Berikutnya kita mengkaji nilai keberaksaran kedua karya puisi ini. Perhatikan bagaimana Tosa dalam puisinya menggunakan seluruh nilai bahasa sastra demi meninggikan nilai hasil karya ciptanya. Kelihatan secara nyata karena ia berkehendak menciptakan suatu bentuk surat keputusan, lalu dari sanalah kesan diksi bertujuan menunjukkan surat-surat (kiriman pesan lewat karya tulis) yang merujuk kepada suatu keputusan mulai menggerayangi dunia kreasi Tosa, maka ia mulai memilih kata beraroma tegas, menunjukkan, menyatakan: “Mengingat, Menimbang, Memutuskan” dst.

Bandingkan dengan Ayano dalam menunjukkan minat awal penciptaan karya puisinya. Awalnya kedua sahabat kita ini sudah menyepakati untuk menulis puisi yang punya kaitan dengan tiga kata:

Tiga kata itu yakni bumi, bulan dan bintang. Nah meski ini bukan lomba lalu pilihan-pilihan keduanya memiliki tujuan untuk mengangkat tema yang disepakati kedua Sahabat kita ini. Ayano menulis surat juga rupanya, tapi bukan surat keputusan, apalagi keputusan dari Tuhan (ala Tosa). Surat Ayano bukan kepada kekasihnya atau siapapun yang sejenis makhluk hidup, tapi ia menulis suratnya untuk bintang. Siapakah bintang? maka mulailah Ayano menulis bahasa planet, bahasa semesta, meskipun masih bisa dimengerti oleh manusia, ia memakai kata-katanya sebagai penyampaian berita tentang sikap-sikap antara penghuni semesta, sikab bumi, sikap bulan bahkan sikap sang bintang sendiri yang konon Ayano sedang menulis suratnya untuk sang bintang itu sendiri. Aneh khan? seorang Ayano menulis surat yang menceritakan kisah si bintang, bintang yang bakal menerima suratnya.
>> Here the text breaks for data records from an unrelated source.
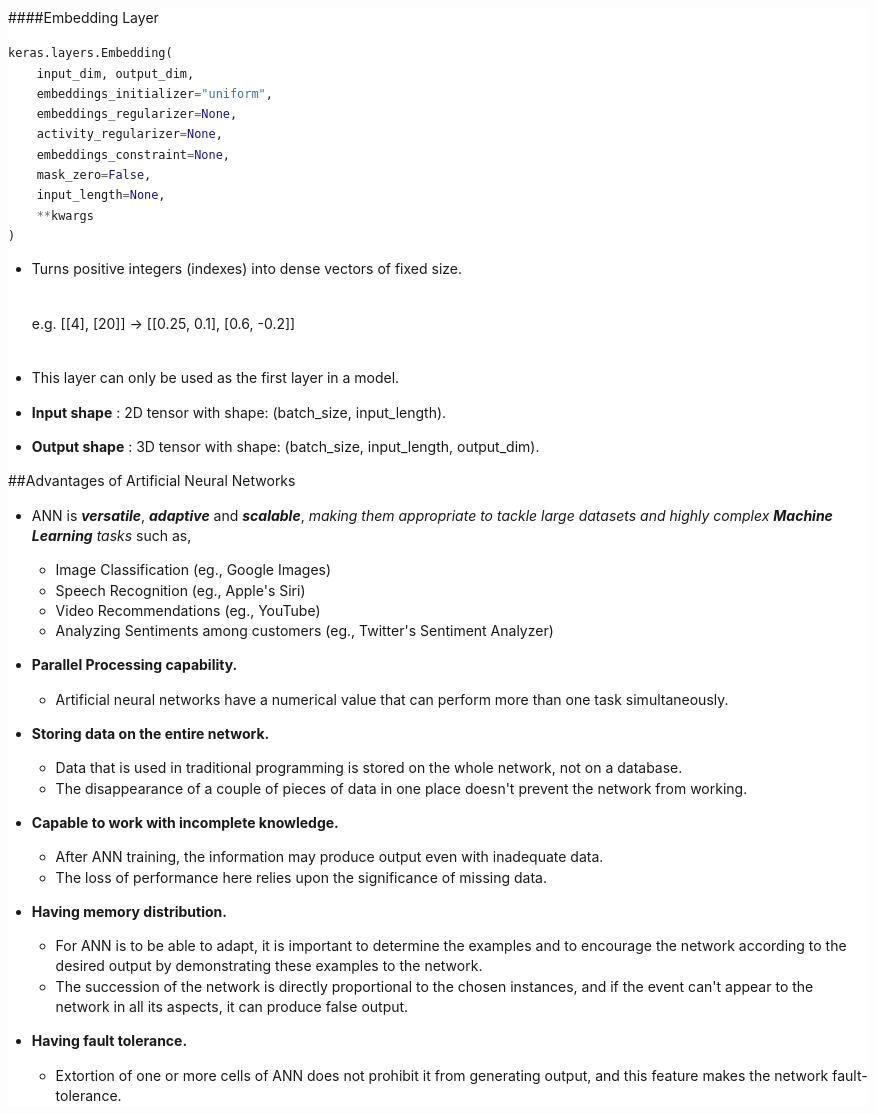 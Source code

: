 ####Embedding Layer
```python
keras.layers.Embedding(
    input_dim, output_dim,
    embeddings_initializer="uniform",
    embeddings_regularizer=None,
    activity_regularizer=None,
    embeddings_constraint=None,
    mask_zero=False,
    input_length=None,
    **kwargs
)
```
  - Turns positive integers (indexes) into dense vectors of fixed size.
  <br><br>
  
     e.g. [[4], [20]] -> [[0.25, 0.1], [0.6, -0.2]]
 <br><br>
  - This layer can only be used as the first layer in a model.
  - **Input shape** : 2D tensor with shape: (batch_size, input_length). 
  - **Output shape** : 3D tensor with shape: (batch_size, input_length, output_dim).
  
##Advantages of Artificial Neural Networks
- ANN is **_versatile_**, **_adaptive_** and **_scalable_**, _making them appropriate to tackle large datasets and highly complex **Machine Learning** tasks_ such as, 
  - Image Classification (eg., Google Images)
  - Speech Recognition (eg., Apple's Siri)
  - Video Recommendations (eg., YouTube)
  - Analyzing Sentiments among customers (eg., Twitter's Sentiment Analyzer)


- **Parallel Processing capability.**
  - Artificial neural networks have a numerical value that can perform more than one task simultaneously.


- **Storing data on the entire network.**
  - Data that is used in traditional programming is stored on the whole network, not on a database. 
  - The disappearance of a couple of pieces of data in one place doesn't prevent the network from working.


- **Capable to work with incomplete knowledge.**
  - After ANN training, the information may produce output even with inadequate data. 
  - The loss of performance here relies upon the significance of missing data.


- **Having memory distribution.**
  - For ANN is to be able to adapt, it is important to determine the examples and to encourage the network according to the desired output by demonstrating these examples to the network. 
  - The succession of the network is directly proportional to the chosen instances, and if the event can't appear to the network in all its aspects, it can produce false output.


- **Having fault tolerance.**
  - Extortion of one or more cells of ANN does not prohibit it from generating output, and this feature makes the network fault-tolerance.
Surat Ayano menjadi muskil alias mustahil oleh adanya larik ini, perhatikan:

*Merayu bintang tuk berkedip
*Kepada bintang, bulan tersenyum
*Kisah bintang tak berpola

Tiga larik inilah yang menyumpalkan ketidaklogisan seorang penulis surat kepada bintang ini, Ayano. Logika bahasa seterusnya bekerja dalam menyingkap perjalanan suatu bentuk teks bahasa. Teks bahasa tak mati sebagai teks, ia hidup dalam ruang berbahasa yang multi indra, ia dibaca oleh mata, dilafal oleh mulut, dipahami oleh kemampuan otak dalam mengartikan bahasa, juga seolah diperdengarkan kepada kuping saat kita menjalani proses pembacaan.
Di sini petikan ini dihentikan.